_Instructions to follow_: Go through the data and copy every line in which "append" appears.

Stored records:
◆ ◆ ◆ ◆ ◆

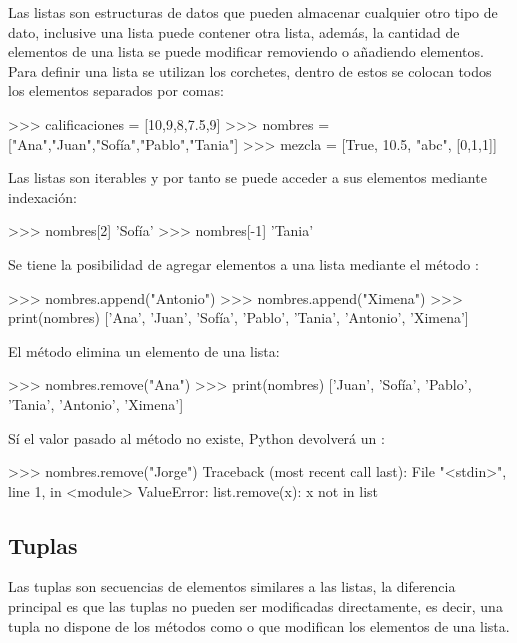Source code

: Las listas son estructuras de datos que pueden almacenar cualquier otro tipo de dato, inclusive una lista 
puede contener otra lista, además, la cantidad de elementos de una lista se puede modificar removiendo o 
añadiendo elementos. Para definir una lista se utilizan los corchetes, dentro de estos se colocan todos 
los elementos separados por comas:

\begin{python}
>>> calificaciones = [10,9,8,7.5,9]
>>> nombres = ["Ana","Juan","Sofía","Pablo","Tania"]
>>> mezcla = [True, 10.5, "abc", [0,1,1]]
\end{python}

Las listas son iterables y por tanto se puede acceder a sus elementos mediante indexación:

\begin{python}
 >>> nombres[2]
'Sofía'
>>> nombres[-1]
'Tania'
\end{python}

Se tiene la posibilidad de agregar elementos a una lista mediante el método : 

\begin{python}
>>> nombres.append("Antonio")
>>> nombres.append("Ximena")
>>> print(nombres)
['Ana', 'Juan', 'Sofía', 'Pablo', 'Tania', 'Antonio', 'Ximena']	
\end{python}

El método  elimina un elemento de una lista:

\begin{python}
>>> nombres.remove("Ana")
>>> print(nombres)
['Juan', 'Sofía', 'Pablo', 'Tania', 'Antonio', 'Ximena'] 	
\end{python} 

Sí el valor pasado al método  no existe, Python devolverá un :

\begin{python}
>>> nombres.remove("Jorge")
Traceback (most recent call last):
  File "<stdin>", line 1, in <module>
ValueError: list.remove(x): x not in list
\end{python}



\subsection{Tuplas}

Las tuplas son secuencias de elementos similares a las listas, la diferencia principal es que 
las tuplas no pueden ser modificadas directamente, es decir, una tupla no dispone de los métodos 
como  o  que modifican los elementos de una lista.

◆ ◆ ◆ ◆ ◆

_Expected answer_:
>>> nombres.append("Antonio")
>>> nombres.append("Ximena")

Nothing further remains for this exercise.